Deserts have a way of reclaiming whatever is built upon them. In the case of Dubai, on the Persian Gulf, the global financial implosion has sent that process into overdrive. After six years of frenzied expansion, during which the emirate's population grew at 7% annually and nearly $600 billion went into construction (the world's tallest building! the world's largest shopping mall! the biggest man-made island! an indoor ski resort!), reality has come rushing into view.

"They have no oil, no culture, no history," says Peter Harradine, a prominent landscape architect in Dubai and manager of Harradine Golf. "So what they have been able to produce is a miracle." Or was it a mirage? Today, an estimated 50% of the slated developments are frozen or canceled. Banks have stopped lending. Housing prices fell 41% in the first quarter of 2009 and are expected to drop to preboom levels. The stock market has plunged 70% from its peak. And people across the socioeconomic spectrum are being laid off -- and fleeing -- in droves. But even fleeing is harder than it sounds: When foreigners, who once made up perhaps 80% of Dubai's 1.7 million residents, lose their jobs, their work visas are rescinded and they generally have 30 days to pay their debts and leave. Those who fail to pay risk debtor's prison. And debt here is now as deep and ubiquitous as the sand itself.
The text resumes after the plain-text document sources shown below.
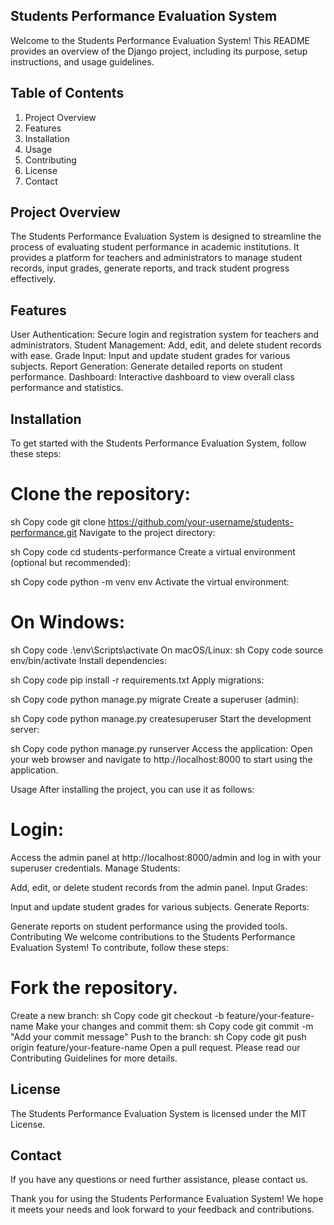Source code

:## Students Performance Evaluation System
Welcome to the Students Performance Evaluation System! This README provides an overview of the Django project, including its purpose, setup instructions, and usage guidelines.

## Table of Contents
1. Project Overview
2. Features
3. Installation
4. Usage
5. Contributing
6. License
7. Contact

## Project Overview
The Students Performance Evaluation System is designed to streamline the process of evaluating student performance in academic institutions. It provides a platform for teachers and administrators to manage student records, input grades, generate reports, and track student progress effectively.

## Features
User Authentication: Secure login and registration system for teachers and administrators.
Student Management: Add, edit, and delete student records with ease.
Grade Input: Input and update student grades for various subjects.
Report Generation: Generate detailed reports on student performance.
Dashboard: Interactive dashboard to view overall class performance and statistics.
## Installation
To get started with the Students Performance Evaluation System, follow these steps:

# Clone the repository:

sh
Copy code
git clone https://github.com/your-username/students-performance.git
Navigate to the project directory:

sh
Copy code
cd students-performance
Create a virtual environment (optional but recommended):

sh
Copy code
python -m venv env
Activate the virtual environment:

# On Windows:
sh
Copy code
.\env\Scripts\activate
On macOS/Linux:
sh
Copy code
source env/bin/activate
Install dependencies:

sh
Copy code
pip install -r requirements.txt
Apply migrations:

sh
Copy code
python manage.py migrate
Create a superuser (admin):

sh
Copy code
python manage.py createsuperuser
Start the development server:

sh
Copy code
python manage.py runserver
Access the application:
Open your web browser and navigate to http://localhost:8000 to start using the application.

Usage
After installing the project, you can use it as follows:

# Login:

Access the admin panel at http://localhost:8000/admin and log in with your superuser credentials.
Manage Students:

Add, edit, or delete student records from the admin panel.
Input Grades:

Input and update student grades for various subjects.
Generate Reports:

Generate reports on student performance using the provided tools.
Contributing
We welcome contributions to the Students Performance Evaluation System! To contribute, follow these steps:

# Fork the repository.
Create a new branch:
sh
Copy code
git checkout -b feature/your-feature-name
Make your changes and commit them:
sh
Copy code
git commit -m "Add your commit message"
Push to the branch:
sh
Copy code
git push origin feature/your-feature-name
Open a pull request.
Please read our Contributing Guidelines for more details.

## License
The Students Performance Evaluation System is licensed under the MIT License.

## Contact
If you have any questions or need further assistance, please contact us.

Thank you for using the Students Performance Evaluation System! We hope it meets your needs and look forward to your feedback and contributions.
The wealthy, like the Emiratis, remain well cared for. Designer Roberto Cavalli, asked why he spent $30 million on his new Cavalli Club during a financial crisis, replied, "What financial crisis?" These pages may remind him.

Road to Nowhere

DubaiDUBAI OUTSKIRTS

Dubai's expansion was as ambitious as it was improbable. Dubailand, a $64 billion mixed-use development initially planned at 107 square miles, was to be the world's largest collection of theme parks, shops, residences, and hotels. For now, though, its roller coasters, life-size dinosaurs, snowy mountainscape, and polar bears will remain a fantasy, one of the gaudier casualties of the economic downturn. While formal cancellations are rare in Dubai, a number of other projects have been delayed or scuttled, including an underwater hotel; a Tiger Woods golf course; a residential community set among full-scale replicas of the Seven Wonders of the World; a rotating skyscraper; and a beach designed by Versace, complete with chilled sand.

Last Gasp

DubaiPLASTIK BEACH CLUB, 30 MILES OUTSIDE OF DUBAI

With requisite hookah and a jeroboam of Champagne, a group of German businessmen celebrate their purchase of an Alaskan oil field at Plastik Beach Club, a playground touting itself as "exclusively for the filthy rich and aesthetically perfect." Public intoxication and displays of affection are jailable offenses in Dubai, but private clubs are quietly ignored by the authorities, often rendering them happy havens of vice. Plastik offers a helipad and a dock for its wealthy guests, many of them Russian; as the economy crumbles, they party on. One American expat says that while Dubai's promise has faded in the economic downturn, "people who dream of a better life dream of coming to Dubai. You can call it the American dream."

Frozen Desert

DubaiTHE VIEW NORTH, NEAR BURJ DUBAI

Dubai was a modest trading settlement until the 1980s. Fueled by cheap credit, tax-free living, and limitless ambition, the city-state pushed into the desert and up to the sky, culminating in the frenetic growth of the past six years. Now, with cash scarce and many of Dubai's expats moving away, the cranes (a quarter of the world's supply) have quieted and the streets are all but empty. A resident from Ireland reflects that living in Dubai during the rush was "like being on a drug. Every six months, the city would morph into something completely new." Kayla, a South African, recalls, "Everyone was talking about how it couldn't go on like this. Then, all of a sudden, everything changed."

Ghost Workers

DubaiSONAPUR LABOR CAMP, OUTSIDE OF DUBAI

Once Dubai's most valuable import, foreign laborers have become a liability to their former employers. Hundreds of thousands of them, mostly from South Asia, were drawn by the promise of plentiful work and money to send home to their families. Now that much of Dubai's construction has ground to a halt, many are being sent home; the number of migrant workers here has reportedly fallen by a third. Of those who remain, many are locked in labor disputes: They can't work, but can't leave. These jobless Bangladeshi men can't return home because, as frequently happens, their employers confiscated their visas, effectively leaving them shackled. Living four to a room in a labor camp, they haven't been paid in seven months. They say they live as "ghosts" in a "prison," unacknowledged and unknown.